In the fallout of the Watergate scandal, Nixon fired the CIA's director Richard Helms, who refused to help create a cover story to protect the president. Helms had been Gottlieb's protector, and the writing was on the wall. Gottlieb left after 22 years at the agency, still young at 55, but not until after he'd destroyed all the MK-ULTRA documentation he could get his hands on. He struggled with finding suitable work after having spent two decades overseeing torture, drugging, and spy operations. He and his wife started traveling the world, volunteering (perhaps in an effort to work off bad karma incurred in his professional life). The next couple CIA directors sought to change the agency's culture, rooting out the lawlessness of past administrations. A variety of congressional commissions and public inquiries led to the revelation of many embarrassing secrets, including the existence of MK-ULTRA. Kinzer shares the push-and-pull battle as Gottlieb fought to remain out of the public eye (quite literally: only a handful of photos of him are known to exist) and avoid prosecution and deposition, saying he'd forgotten much and put his CIA years behind him as he moved on to work as a speech pathologist, community volunteer, folk dancer and international humanitarian. Even his death at the age of 80 is shrouded in mystery: many suspect that he killed himself to avoid mounting inquiries, but his wife respected his wishes and never divulged even his manner of death.
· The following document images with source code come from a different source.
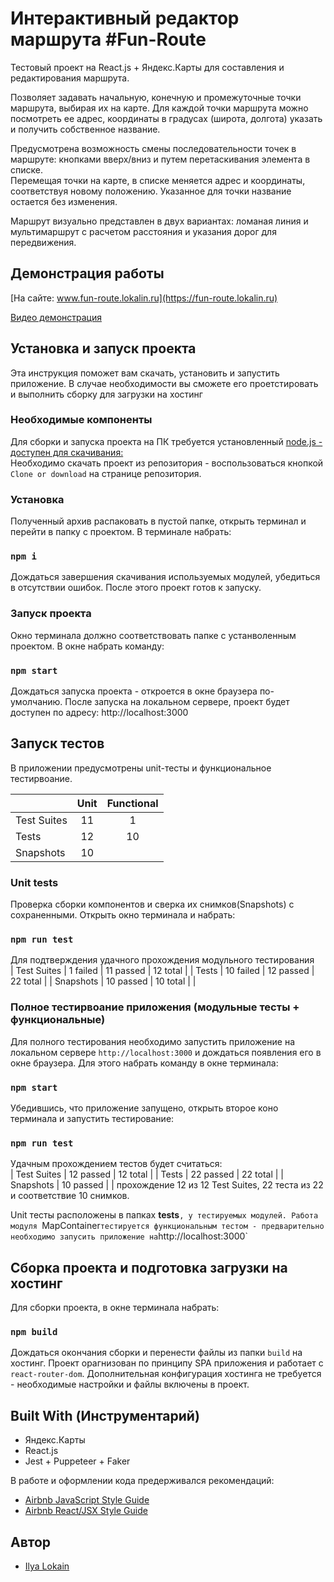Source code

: # Интерактивный редактор маршрута #Fun-Route
Тестовый проект на React.js + Яндекс.Карты для составления и редактирования маршрута. 

Позволяет задавать начальную, конечную и промежуточные точки маршрута, выбирая их на карте. Для каждой точки маршрута можно посмотреть ее адрес, координаты в градусах (широта, долгота) указать и получить собственное название.

Предусмотрена возможность смены последовательности точек в маршруте: кнопками вверх/вниз и путем перетаскивания элемента в списке.<br>
Перемещая точки на карте, в списке меняется адрес и координаты, соответствуя новому положению. Указанное для точки название остается без изменения.

Маршрут визуально представлен в двух вариантах: ломаная линия и мультимаршрут с расчетом расстояния и указания дорог для передвижения. 

## Демонстрация работы
[На сайте: www.fun-route.lokalin.ru](https://fun-route.lokalin.ru)

[Видео демонстрация](https://youtu.be/maRULCKDRGs)

## Установка и запуск проекта
Эта инструкция поможет вам скачать, установить и запустить приложение. В случае необходимости вы сможете его проетстировать и выполнить сборку для загрузки на хостинг

### Необходимые компоненты
Для сборки и запуска проекта на ПК требуется установленный [node.js - доступен для скачивания: ](https://nodejs.org)<br>
Необходимо скачать проект из репозитория - воспользоваться кнопкой `Clone or download` на странице репозитория.

### Установка

Полученный архив распаковать в пустой папке, открыть терминал и перейти в папку с проектом. В терминале набрать:

### `npm i`

Дождаться завершения скачивания используемых модулей, убедиться в отсутствии ошибок. После этого проект готов к запуску.

### Запуск проекта
Окно терминала должно соответствовать папке с устанволенным проектом. В окне набрать команду:

### `npm start`

Дождаться запуска проекта - откроется в окне браузера по-умолчанию. После запуска на локальном сервере, проект будет доступен по адресу: http://localhost:3000

## Запуск тестов
В приложении предусмотрены unit-тесты и функциональное тестирвоание.

|             | Unit | Functional |
|-------------|:----:|:----------:|
| Test Suites |  11  |      1     |
| Tests       |  12  |     10     |
| Snapshots   |  10  |            |

### Unit tests
Проверка сборки компонентов и сверка их снимков(Snapshots) с сохраненными. Открыть окно терминала и набрать:

### `npm run test`
Для подтверждения удачного прохождения модульного тестирования<br>
| Test Suites |  1 failed | 11 passed | 12 total |
| Tests       | 10 failed | 12 passed | 22 total |
| Snapshots   | 10 passed | 10 total  |          |

### Полное тестирвоание приложения (модульные тесты + функциональные)
Для полного тестирования необходимо запустить приложение на локальном сервере `http://localhost:3000` и дождаться появления его в окне браузера. Для этого набрать команду в окне терминала: 

### `npm start`

Убедившись, что приложение запущено, открыть второе коно терминала и запустить тестирование:

### `npm run test`

Удачным прохождением тестов будет считаться:<br>
| Test Suites | 12 passed | 12 total |
| Tests       | 22 passed | 22 total |
| Snapshots   | 10 passed |          |
 прохождение 12 из 12 Test Suites, 22 теста из 22 и соответствие 10 снимков.

Unit тесты расположены в папках __tests__`, у тестируемых модулей.
Работа модуля `MapContainer` тестируется функциональным тестом - предварительно необходимо запусить приложение на `http://localhost:3000`

## Сборка проекта и подготовка загрузки на хостинг
Для сборки проекта, в окне терминала набрать:

### `npm build`

Дождаться окончания сборки и перенести файлы из папки `build` на хостинг. Проект орагнизован по принципу SPA приложения и работает с `react-router-dom`. Дополнительная конфигурация хостинга не требуется - необходимые настройки и файлы включены в проект. 

## Built With (Инструментарий)
- Яндекс.Карты
- React.js
- Jest + Puppeteer + Faker

В работе и оформлении кода предерживался рекомендаций:
- [Airbnb JavaScript Style Guide](https://github.com/airbnb/javascript)
- [Airbnb React/JSX Style Guide](https://github.com/airbnb/javascript/tree/master/react)

## Автор
- [Ilya Lokain](https://github.com/ILokalin)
It's a fascinating story full of contradictions of conscience and character, triumph of patriotic fervor and paranoia over moral and legal concerns, and unexpected connections to many other historical events. For all of Gottlieb's rigorous experimentation, MK-ULTRA never discovered any reliable ways to subvert human autonomy or build assassins. While we can be glad of that, the program and Gottlieb himself still managed to have an outsized effect. The torture manuals his team assembled were modified over time, and are still influential in the age of Abu Ghraib and Guantanamo Bay. Rumors of mind control and memory erasure have influenced plots from The Manchurian Candidate to The X-Files, Men in Black and Captain America. MK-ULTRA did much to incite and validate the concerns of conspiracy theorists, who can validly point to many programs in which the US government has systematically manipulated and spied upon its own citizens. Poisoner in Chief is a multi-faceted and important piece of history, thoroughly and soberly told.